Assigned task
Only the lines from the first line of the data through the line containing "- Turns off the" belong in the answer, transcribed exactly; pictures do not.

Task input

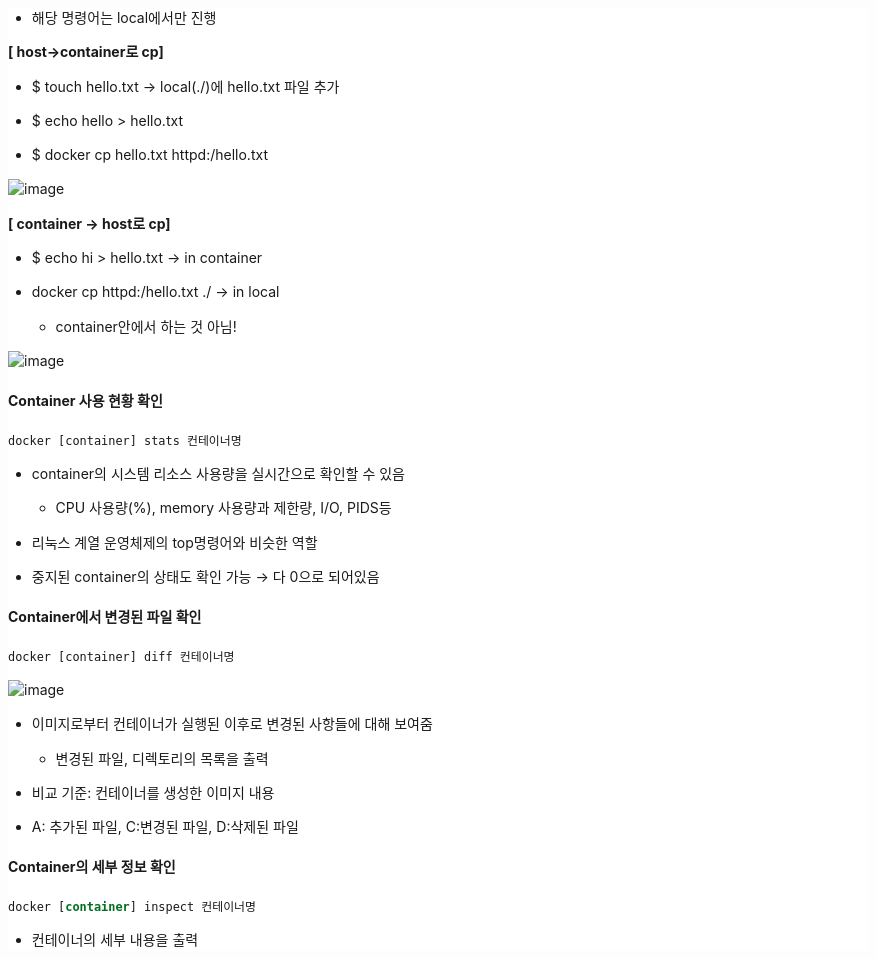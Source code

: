- 해당 명령어는 local에서만 진행

**[ host→container로 cp]**

- $ touch hello.txt → local(./)에 hello.txt 파일 추가

- $ echo hello > hello.txt

- $ docker cp hello.txt httpd:/hello.txt

![image](https://github.com/dareunk/dareunk.github.io/assets/83913407/15c806e0-c1e0-424d-a492-5633c72305d3)

**[ container → host로 cp]** 

- $ echo hi > hello.txt  → in container

- docker cp httpd:/hello.txt ./ → in local

    - container안에서 하는 것 아님!

![image](https://github.com/dareunk/dareunk.github.io/assets/83913407/7b12091b-66f6-4d76-9a26-58161b414a64)

#### Container 사용 현황 확인

```
docker [container] stats 컨테이너명
```

- container의 시스템 리소스 사용량을 실시간으로 확인할 수 있음

    - CPU 사용량(%), memory 사용량과 제한량, I/O, PIDS등

- 리눅스 계열 운영체제의 top명령어와 비슷한 역할

- 중지된 container의 상태도 확인 가능 → 다 0으로 되어있음


#### Container에서 변경된 파일 확인

```
docker [container] diff 컨테이너명
```

![image](https://github.com/dareunk/dareunk.github.io/assets/83913407/696bd203-c707-4d83-83e2-182423ec026d)

- 이미지로부터 컨테이너가 실행된 이후로 변경된 사항들에 대해 보여줌

    - 변경된 파일, 디렉토리의 목록을 출력

- 비교 기준: 컨테이너를 생성한 이미지 내용

- A: 추가된 파일, C:변경된 파일, D:삭제된 파일


#### Container의 세부 정보 확인

```sql
docker [container] inspect 컨테이너명
```

- 컨테이너의 세부 내용을 출력
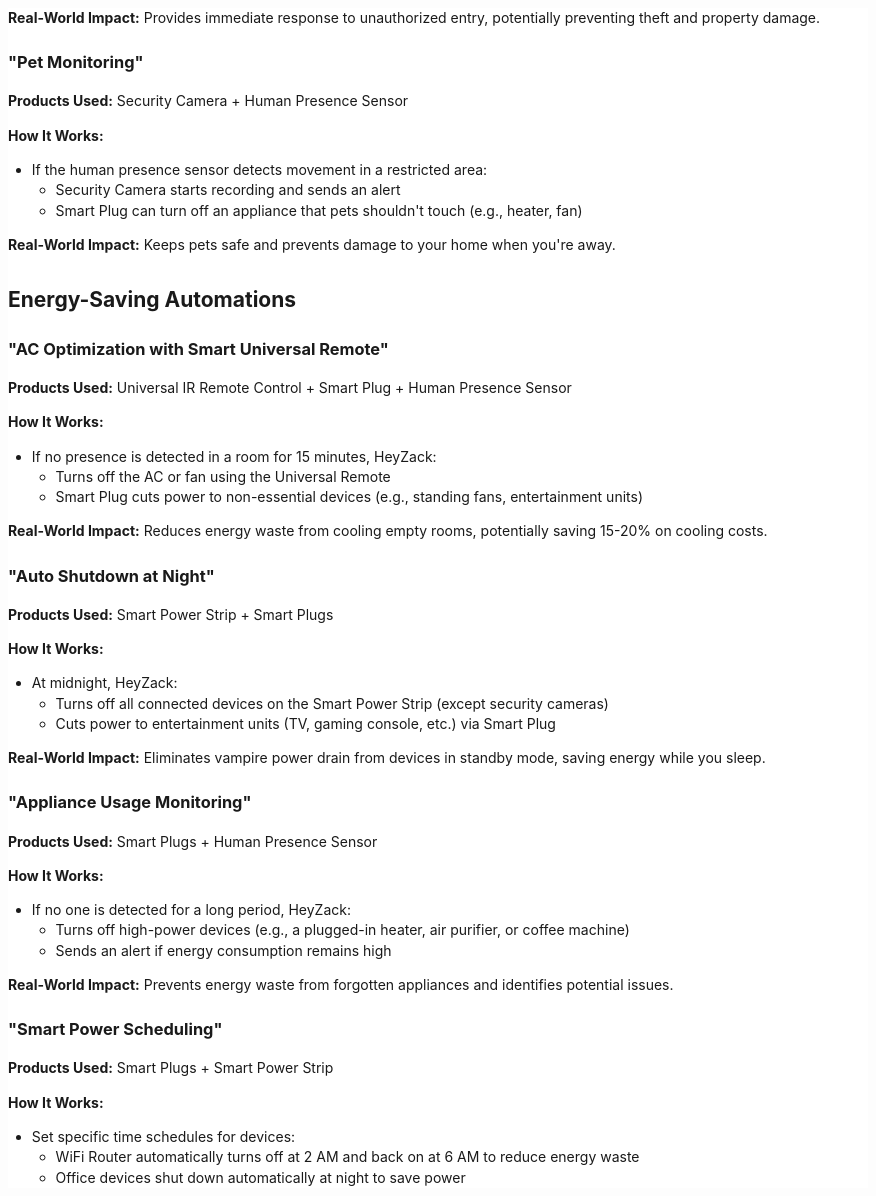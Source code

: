 **Real-World Impact:** Provides immediate response to unauthorized entry, potentially preventing theft and property damage.

### "Pet Monitoring"
**Products Used:** Security Camera + Human Presence Sensor

**How It Works:**
- If the human presence sensor detects movement in a restricted area:
  - Security Camera starts recording and sends an alert
  - Smart Plug can turn off an appliance that pets shouldn't touch (e.g., heater, fan)

**Real-World Impact:** Keeps pets safe and prevents damage to your home when you're away.

## Energy-Saving Automations

### "AC Optimization with Smart Universal Remote"
**Products Used:** Universal IR Remote Control + Smart Plug + Human Presence Sensor

**How It Works:**
- If no presence is detected in a room for 15 minutes, HeyZack:
  - Turns off the AC or fan using the Universal Remote
  - Smart Plug cuts power to non-essential devices (e.g., standing fans, entertainment units)

**Real-World Impact:** Reduces energy waste from cooling empty rooms, potentially saving 15-20% on cooling costs.

### "Auto Shutdown at Night"
**Products Used:** Smart Power Strip + Smart Plugs

**How It Works:**
- At midnight, HeyZack:
  - Turns off all connected devices on the Smart Power Strip (except security cameras)
  - Cuts power to entertainment units (TV, gaming console, etc.) via Smart Plug

**Real-World Impact:** Eliminates vampire power drain from devices in standby mode, saving energy while you sleep.

### "Appliance Usage Monitoring"
**Products Used:** Smart Plugs + Human Presence Sensor

**How It Works:**
- If no one is detected for a long period, HeyZack:
  - Turns off high-power devices (e.g., a plugged-in heater, air purifier, or coffee machine)
  - Sends an alert if energy consumption remains high

**Real-World Impact:** Prevents energy waste from forgotten appliances and identifies potential issues.

### "Smart Power Scheduling"
**Products Used:** Smart Plugs + Smart Power Strip

**How It Works:**
- Set specific time schedules for devices:
  - WiFi Router automatically turns off at 2 AM and back on at 6 AM to reduce energy waste
  - Office devices shut down automatically at night to save power
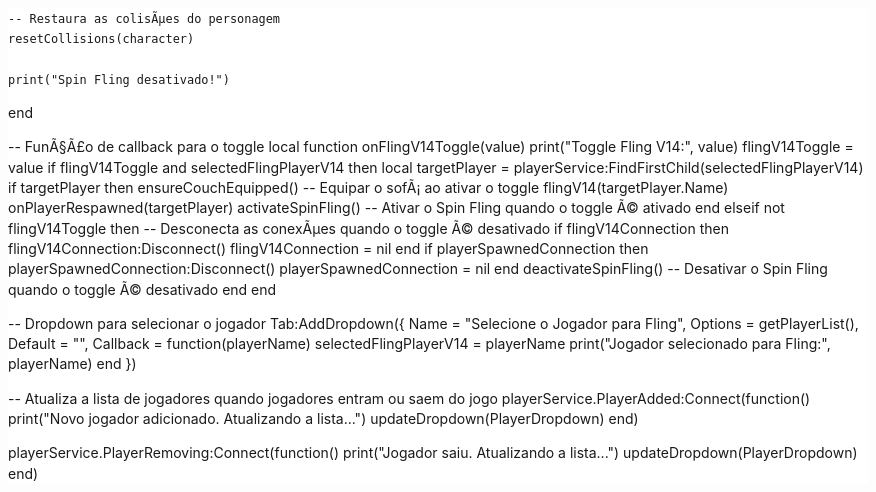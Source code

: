     -- Restaura as colisÃµes do personagem
    resetCollisions(character)

    print("Spin Fling desativado!")
end

-- FunÃ§Ã£o de callback para o toggle
local function onFlingV14Toggle(value)
    print("Toggle Fling V14:", value)
    flingV14Toggle = value
    if flingV14Toggle and selectedFlingPlayerV14 then
        local targetPlayer = playerService:FindFirstChild(selectedFlingPlayerV14)
        if targetPlayer then
            ensureCouchEquipped() -- Equipar o sofÃ¡ ao ativar o toggle
            flingV14(targetPlayer.Name)
            onPlayerRespawned(targetPlayer)
            activateSpinFling() -- Ativar o Spin Fling quando o toggle Ã© ativado
        end
    elseif not flingV14Toggle then
        -- Desconecta as conexÃµes quando o toggle Ã© desativado
        if flingV14Connection then
            flingV14Connection:Disconnect()
            flingV14Connection = nil
        end
        if playerSpawnedConnection then
            playerSpawnedConnection:Disconnect()
            playerSpawnedConnection = nil
        end
        deactivateSpinFling() -- Desativar o Spin Fling quando o toggle Ã© desativado
    end
end

-- Dropdown para selecionar o jogador
Tab:AddDropdown({
    Name = "Selecione o Jogador para Fling",
    Options = getPlayerList(),
    Default = "",
    Callback = function(playerName)
        selectedFlingPlayerV14 = playerName
        print("Jogador selecionado para Fling:", playerName)
    end
})

-- Atualiza a lista de jogadores quando jogadores entram ou saem do jogo
playerService.PlayerAdded:Connect(function()
    print("Novo jogador adicionado. Atualizando a lista...")
    updateDropdown(PlayerDropdown)
end)

playerService.PlayerRemoving:Connect(function()
    print("Jogador saiu. Atualizando a lista...")
    updateDropdown(PlayerDropdown)
end)

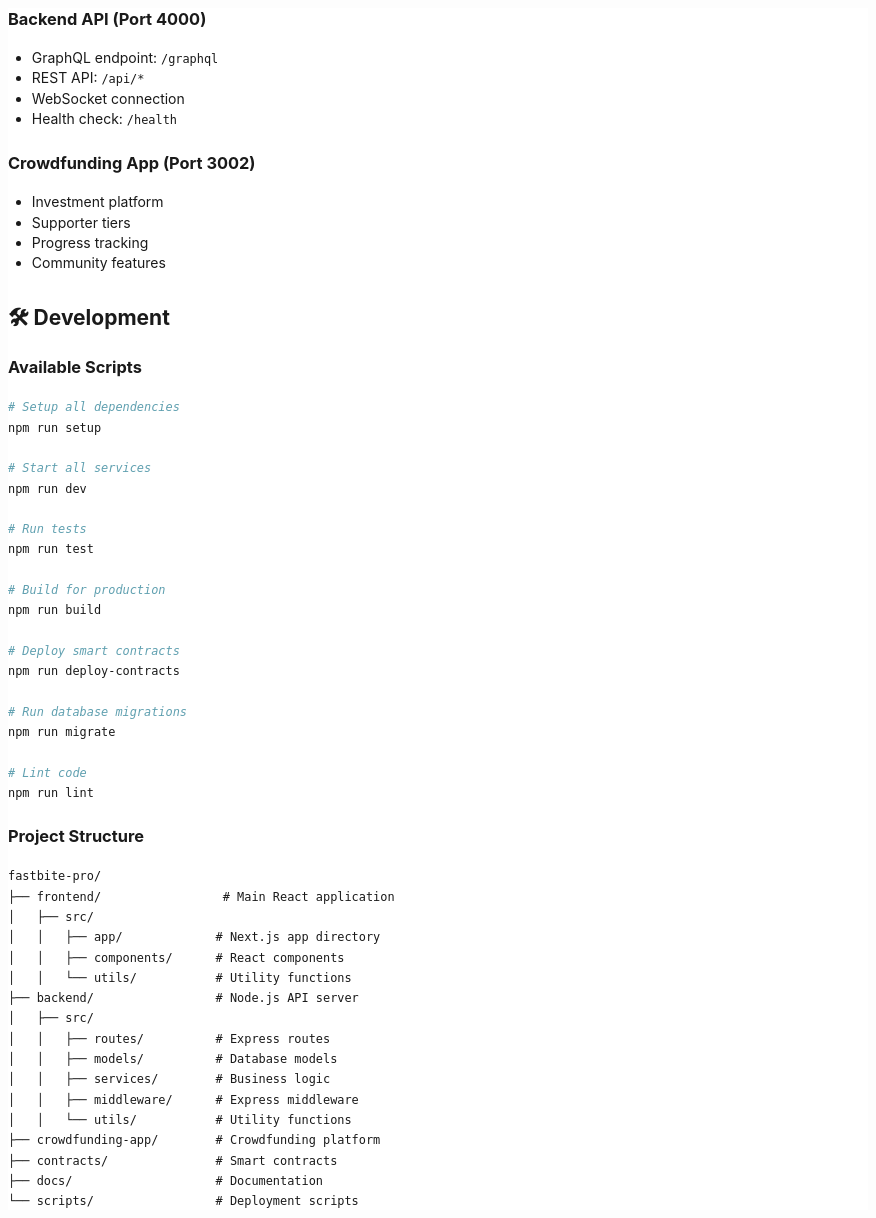 ### Backend API (Port 4000)
- GraphQL endpoint: `/graphql`
- REST API: `/api/*`
- WebSocket connection
- Health check: `/health`

### Crowdfunding App (Port 3002)
- Investment platform
- Supporter tiers
- Progress tracking
- Community features

## 🛠️ Development

### Available Scripts

```bash
# Setup all dependencies
npm run setup

# Start all services
npm run dev

# Run tests
npm run test

# Build for production
npm run build

# Deploy smart contracts
npm run deploy-contracts

# Run database migrations
npm run migrate

# Lint code
npm run lint
```

### Project Structure

```
fastbite-pro/
├── frontend/                 # Main React application
│   ├── src/
│   │   ├── app/             # Next.js app directory
│   │   ├── components/      # React components
│   │   └── utils/           # Utility functions
├── backend/                 # Node.js API server
│   ├── src/
│   │   ├── routes/          # Express routes
│   │   ├── models/          # Database models
│   │   ├── services/        # Business logic
│   │   ├── middleware/      # Express middleware
│   │   └── utils/           # Utility functions
├── crowdfunding-app/        # Crowdfunding platform
├── contracts/               # Smart contracts
├── docs/                    # Documentation
└── scripts/                 # Deployment scripts
```
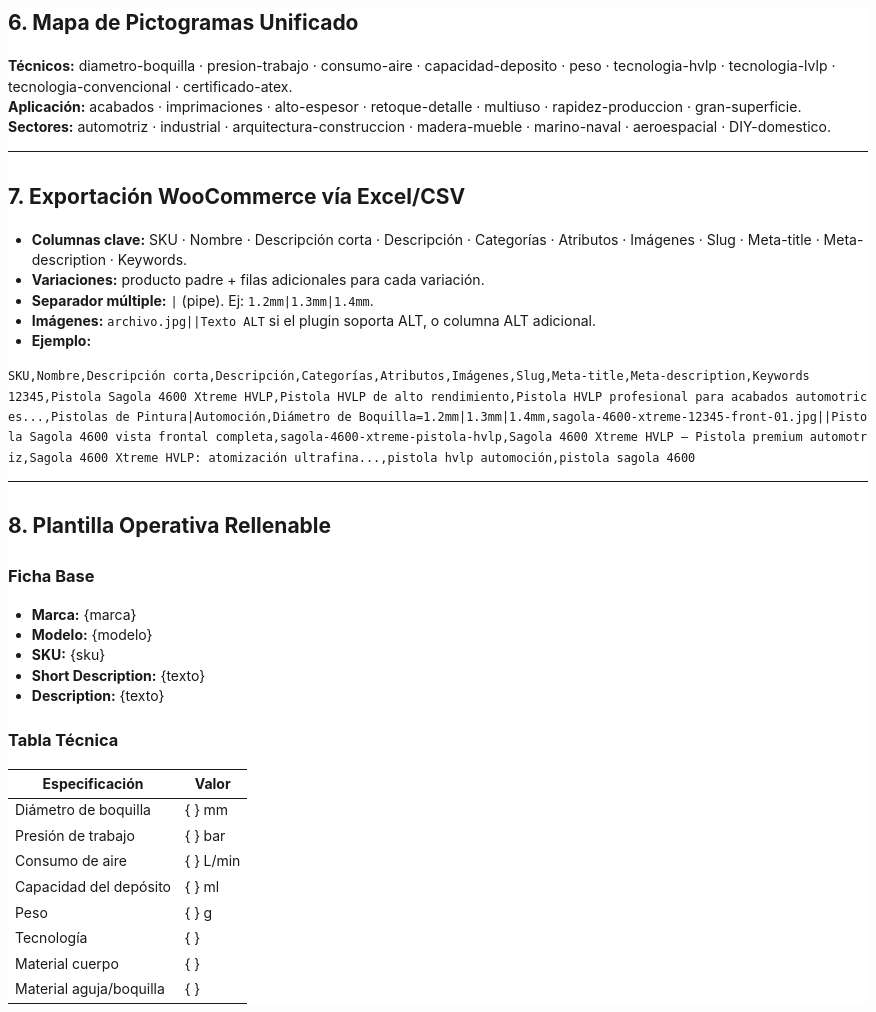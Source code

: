 
## 6. Mapa de Pictogramas Unificado
**Técnicos:** diametro-boquilla · presion-trabajo · consumo-aire · capacidad-deposito · peso · tecnologia-hvlp · tecnologia-lvlp · tecnologia-convencional · certificado-atex.  
**Aplicación:** acabados · imprimaciones · alto-espesor · retoque-detalle · multiuso · rapidez-produccion · gran-superficie.  
**Sectores:** automotriz · industrial · arquitectura-construccion · madera-mueble · marino-naval · aeroespacial · DIY-domestico.

---

## 7. Exportación WooCommerce vía Excel/CSV

- **Columnas clave:** SKU · Nombre · Descripción corta · Descripción · Categorías · Atributos · Imágenes · Slug · Meta-title · Meta-description · Keywords.
- **Variaciones:** producto padre + filas adicionales para cada variación.
- **Separador múltiple:** `|` (pipe). Ej: `1.2mm|1.3mm|1.4mm`.
- **Imágenes:** `archivo.jpg||Texto ALT` si el plugin soporta ALT, o columna ALT adicional.
- **Ejemplo:**
```
SKU,Nombre,Descripción corta,Descripción,Categorías,Atributos,Imágenes,Slug,Meta-title,Meta-description,Keywords
12345,Pistola Sagola 4600 Xtreme HVLP,Pistola HVLP de alto rendimiento,Pistola HVLP profesional para acabados automotrices...,Pistolas de Pintura|Automoción,Diámetro de Boquilla=1.2mm|1.3mm|1.4mm,sagola-4600-xtreme-12345-front-01.jpg||Pistola Sagola 4600 vista frontal completa,sagola-4600-xtreme-pistola-hvlp,Sagola 4600 Xtreme HVLP – Pistola premium automotriz,Sagola 4600 Xtreme HVLP: atomización ultrafina...,pistola hvlp automoción,pistola sagola 4600
```

---

## 8. Plantilla Operativa Rellenable

### Ficha Base
- **Marca:** {marca}
- **Modelo:** {modelo}
- **SKU:** {sku}
- **Short Description:** {texto}
- **Description:** {texto}

### Tabla Técnica
| Especificación | Valor |
|----------------|-------|
| Diámetro de boquilla | { } mm |
| Presión de trabajo   | { } bar |
| Consumo de aire      | { } L/min |
| Capacidad del depósito | { } ml |
| Peso | { } g |
| Tecnología | { } |
| Material cuerpo | { } |
| Material aguja/boquilla | { } |
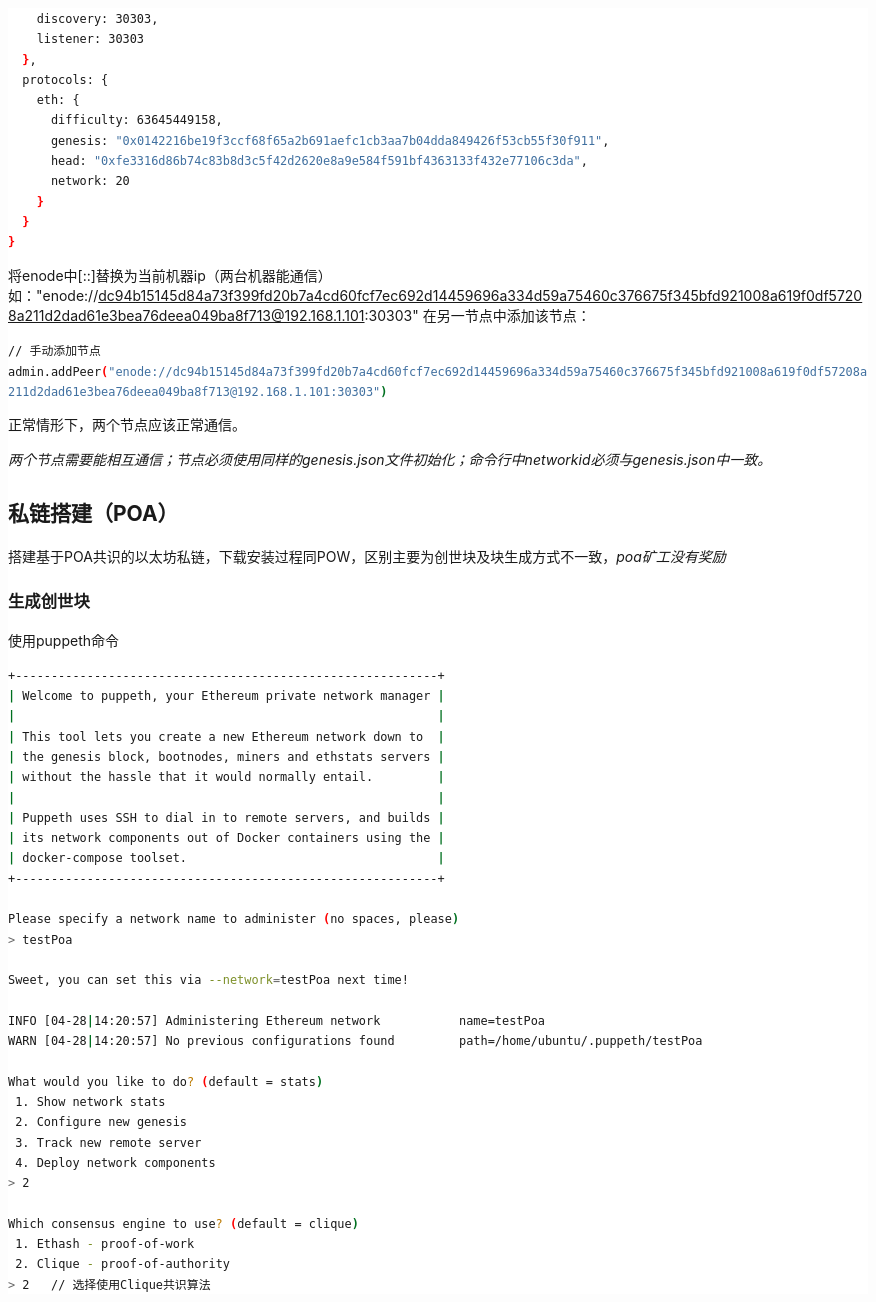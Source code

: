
 ```bash
    discovery: 30303,
    listener: 30303
  },
  protocols: {
    eth: {
      difficulty: 63645449158,
      genesis: "0x0142216be19f3ccf68f65a2b691aefc1cb3aa7b04dda849426f53cb55f30f911",
      head: "0xfe3316d86b74c83b8d3c5f42d2620e8a9e584f591bf4363133f432e77106c3da",
      network: 20
    }
  }
}
```
将enode中[::]替换为当前机器ip（两台机器能通信）
如："enode://dc94b15145d84a73f399fd20b7a4cd60fcf7ec692d14459696a334d59a75460c376675f345bfd921008a619f0df57208a211d2dad61e3bea76deea049ba8f713@192.168.1.101:30303"
在另一节点中添加该节点：
```bash
// 手动添加节点
admin.addPeer("enode://dc94b15145d84a73f399fd20b7a4cd60fcf7ec692d14459696a334d59a75460c376675f345bfd921008a619f0df57208a211d2dad61e3bea76deea049ba8f713@192.168.1.101:30303")
```
正常情形下，两个节点应该正常通信。

*两个节点需要能相互通信；节点必须使用同样的genesis.json文件初始化；命令行中networkid必须与genesis.json中一致。*

## 私链搭建（POA）
搭建基于POA共识的以太坊私链，下载安装过程同POW，区别主要为创世块及块生成方式不一致，*poa矿工没有奖励*

### 生成创世块
使用puppeth命令
```bash
+-----------------------------------------------------------+
| Welcome to puppeth, your Ethereum private network manager |
|                                                           |
| This tool lets you create a new Ethereum network down to  |
| the genesis block, bootnodes, miners and ethstats servers |
| without the hassle that it would normally entail.         |
|                                                           |
| Puppeth uses SSH to dial in to remote servers, and builds |
| its network components out of Docker containers using the |
| docker-compose toolset.                                   |
+-----------------------------------------------------------+

Please specify a network name to administer (no spaces, please)
> testPoa

Sweet, you can set this via --network=testPoa next time!

INFO [04-28|14:20:57] Administering Ethereum network           name=testPoa
WARN [04-28|14:20:57] No previous configurations found         path=/home/ubuntu/.puppeth/testPoa

What would you like to do? (default = stats)
 1. Show network stats
 2. Configure new genesis
 3. Track new remote server
 4. Deploy network components
> 2

Which consensus engine to use? (default = clique)
 1. Ethash - proof-of-work
 2. Clique - proof-of-authority
> 2   // 选择使用Clique共识算法
```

Answer box
Source code

:- 해당 명령어는 local에서만 진행

**[ host→container로 cp]**

- $ touch hello.txt → local(./)에 hello.txt 파일 추가

- $ echo hello > hello.txt

- $ docker cp hello.txt httpd:/hello.txt

![image](https://github.com/dareunk/dareunk.github.io/assets/83913407/15c806e0-c1e0-424d-a492-5633c72305d3)

**[ container → host로 cp]** 

- $ echo hi > hello.txt  → in container

- docker cp httpd:/hello.txt ./ → in local

    - container안에서 하는 것 아님!

![image](https://github.com/dareunk/dareunk.github.io/assets/83913407/7b12091b-66f6-4d76-9a26-58161b414a64)

#### Container 사용 현황 확인

```
docker [container] stats 컨테이너명
```

- container의 시스템 리소스 사용량을 실시간으로 확인할 수 있음

    - CPU 사용량(%), memory 사용량과 제한량, I/O, PIDS등

- 리눅스 계열 운영체제의 top명령어와 비슷한 역할

- 중지된 container의 상태도 확인 가능 → 다 0으로 되어있음


#### Container에서 변경된 파일 확인

```
docker [container] diff 컨테이너명
```

![image](https://github.com/dareunk/dareunk.github.io/assets/83913407/696bd203-c707-4d83-83e2-182423ec026d)

- 이미지로부터 컨테이너가 실행된 이후로 변경된 사항들에 대해 보여줌

    - 변경된 파일, 디렉토리의 목록을 출력

- 비교 기준: 컨테이너를 생성한 이미지 내용

- A: 추가된 파일, C:변경된 파일, D:삭제된 파일


#### Container의 세부 정보 확인

```sql
docker [container] inspect 컨테이너명
```

- 컨테이너의 세부 내용을 출력
Source code

: **Real-World Impact:** Provides immediate response to unauthorized entry, potentially preventing theft and property damage.

### "Pet Monitoring"
**Products Used:** Security Camera + Human Presence Sensor

**How It Works:**
- If the human presence sensor detects movement in a restricted area:
  - Security Camera starts recording and sends an alert
  - Smart Plug can turn off an appliance that pets shouldn't touch (e.g., heater, fan)

**Real-World Impact:** Keeps pets safe and prevents damage to your home when you're away.

## Energy-Saving Automations

### "AC Optimization with Smart Universal Remote"
**Products Used:** Universal IR Remote Control + Smart Plug + Human Presence Sensor

**How It Works:**
- If no presence is detected in a room for 15 minutes, HeyZack:
  - Turns off the AC or fan using the Universal Remote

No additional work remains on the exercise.